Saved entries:
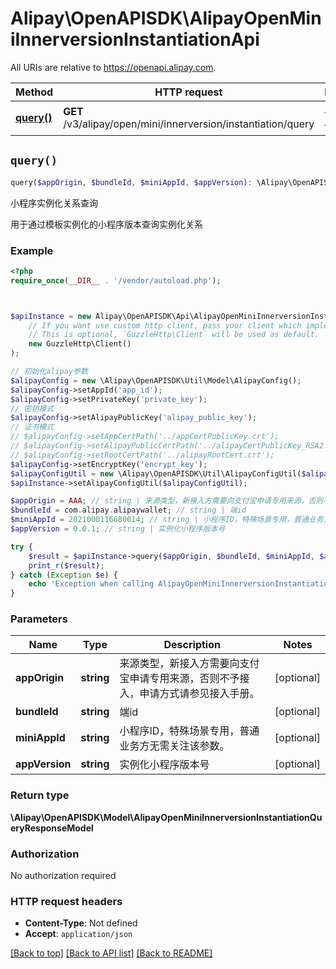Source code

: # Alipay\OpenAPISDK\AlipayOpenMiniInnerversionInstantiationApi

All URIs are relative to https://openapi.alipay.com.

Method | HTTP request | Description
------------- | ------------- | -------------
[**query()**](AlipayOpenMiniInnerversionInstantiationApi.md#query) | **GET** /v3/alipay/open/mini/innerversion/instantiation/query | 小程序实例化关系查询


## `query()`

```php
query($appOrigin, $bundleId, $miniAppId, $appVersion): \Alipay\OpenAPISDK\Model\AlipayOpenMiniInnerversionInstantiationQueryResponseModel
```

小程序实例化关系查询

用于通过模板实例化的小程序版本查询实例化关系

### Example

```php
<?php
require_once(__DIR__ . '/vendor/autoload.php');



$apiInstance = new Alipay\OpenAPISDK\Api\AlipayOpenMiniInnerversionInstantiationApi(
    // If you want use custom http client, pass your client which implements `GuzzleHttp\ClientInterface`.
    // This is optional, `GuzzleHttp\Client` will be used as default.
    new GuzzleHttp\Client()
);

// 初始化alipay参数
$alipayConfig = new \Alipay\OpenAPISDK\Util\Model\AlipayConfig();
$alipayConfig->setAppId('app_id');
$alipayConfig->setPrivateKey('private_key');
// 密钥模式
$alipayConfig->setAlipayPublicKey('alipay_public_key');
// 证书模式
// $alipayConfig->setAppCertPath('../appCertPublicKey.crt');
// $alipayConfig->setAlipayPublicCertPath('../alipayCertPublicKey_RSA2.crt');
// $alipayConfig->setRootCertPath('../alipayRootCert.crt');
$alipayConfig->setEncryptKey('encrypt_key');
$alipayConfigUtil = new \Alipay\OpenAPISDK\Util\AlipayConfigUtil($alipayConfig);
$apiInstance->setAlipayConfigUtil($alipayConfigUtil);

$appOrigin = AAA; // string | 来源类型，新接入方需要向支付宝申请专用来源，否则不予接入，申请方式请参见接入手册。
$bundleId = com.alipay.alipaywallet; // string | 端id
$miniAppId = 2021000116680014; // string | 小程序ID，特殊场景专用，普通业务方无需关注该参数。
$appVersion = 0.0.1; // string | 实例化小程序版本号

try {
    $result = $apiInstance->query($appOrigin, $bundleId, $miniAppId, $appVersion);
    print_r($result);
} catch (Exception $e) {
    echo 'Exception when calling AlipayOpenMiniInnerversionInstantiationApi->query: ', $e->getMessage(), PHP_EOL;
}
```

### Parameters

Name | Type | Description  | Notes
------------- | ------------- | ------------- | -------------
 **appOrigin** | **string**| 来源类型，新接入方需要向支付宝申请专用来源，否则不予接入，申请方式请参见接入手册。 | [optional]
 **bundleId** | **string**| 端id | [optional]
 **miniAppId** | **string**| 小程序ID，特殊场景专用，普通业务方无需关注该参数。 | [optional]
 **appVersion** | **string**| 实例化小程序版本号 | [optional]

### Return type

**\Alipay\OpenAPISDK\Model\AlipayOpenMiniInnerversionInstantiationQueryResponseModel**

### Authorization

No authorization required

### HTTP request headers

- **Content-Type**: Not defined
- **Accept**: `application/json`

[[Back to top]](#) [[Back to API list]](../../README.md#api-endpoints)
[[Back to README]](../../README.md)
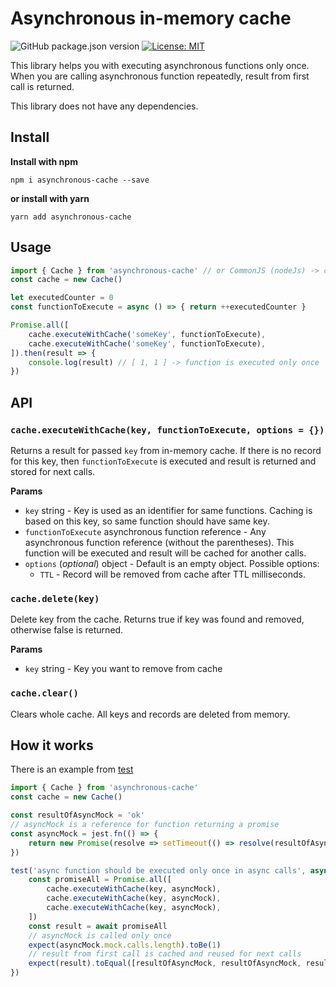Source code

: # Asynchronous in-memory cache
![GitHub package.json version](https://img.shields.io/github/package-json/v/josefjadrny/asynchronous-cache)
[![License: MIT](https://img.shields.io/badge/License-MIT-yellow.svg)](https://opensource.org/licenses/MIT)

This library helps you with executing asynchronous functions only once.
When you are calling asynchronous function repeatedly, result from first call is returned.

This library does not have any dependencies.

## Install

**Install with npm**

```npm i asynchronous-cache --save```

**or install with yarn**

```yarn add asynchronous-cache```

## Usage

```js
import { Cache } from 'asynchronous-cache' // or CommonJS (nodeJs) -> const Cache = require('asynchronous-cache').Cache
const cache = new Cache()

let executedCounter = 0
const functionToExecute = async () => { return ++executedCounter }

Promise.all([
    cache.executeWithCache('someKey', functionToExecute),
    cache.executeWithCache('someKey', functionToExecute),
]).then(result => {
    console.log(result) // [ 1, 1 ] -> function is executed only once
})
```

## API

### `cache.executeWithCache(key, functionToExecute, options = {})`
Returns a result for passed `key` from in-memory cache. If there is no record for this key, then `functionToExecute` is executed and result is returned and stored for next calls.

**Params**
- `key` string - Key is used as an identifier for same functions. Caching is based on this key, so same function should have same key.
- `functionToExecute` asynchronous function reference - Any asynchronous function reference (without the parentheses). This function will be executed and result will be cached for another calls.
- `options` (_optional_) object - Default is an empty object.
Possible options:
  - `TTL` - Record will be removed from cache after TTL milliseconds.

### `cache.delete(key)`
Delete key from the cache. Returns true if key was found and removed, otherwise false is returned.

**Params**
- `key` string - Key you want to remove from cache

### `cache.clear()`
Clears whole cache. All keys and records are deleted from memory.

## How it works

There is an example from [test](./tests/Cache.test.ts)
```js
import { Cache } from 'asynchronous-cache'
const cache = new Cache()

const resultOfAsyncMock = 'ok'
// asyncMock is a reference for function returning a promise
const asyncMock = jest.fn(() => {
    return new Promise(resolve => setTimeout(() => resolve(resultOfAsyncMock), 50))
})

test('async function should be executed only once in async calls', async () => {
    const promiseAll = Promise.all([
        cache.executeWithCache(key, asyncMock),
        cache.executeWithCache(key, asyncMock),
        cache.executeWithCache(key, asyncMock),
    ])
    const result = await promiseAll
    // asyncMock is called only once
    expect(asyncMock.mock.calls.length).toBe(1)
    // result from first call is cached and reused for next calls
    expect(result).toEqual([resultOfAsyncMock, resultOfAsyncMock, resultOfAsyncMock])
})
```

### WORK TASK:
Among the entries above, how many lines have the string "AlipayOpenMiniInnerversionInstantiationQueryResponseModel" in them? Only the number should be given.

### RESPONSE AREA:
2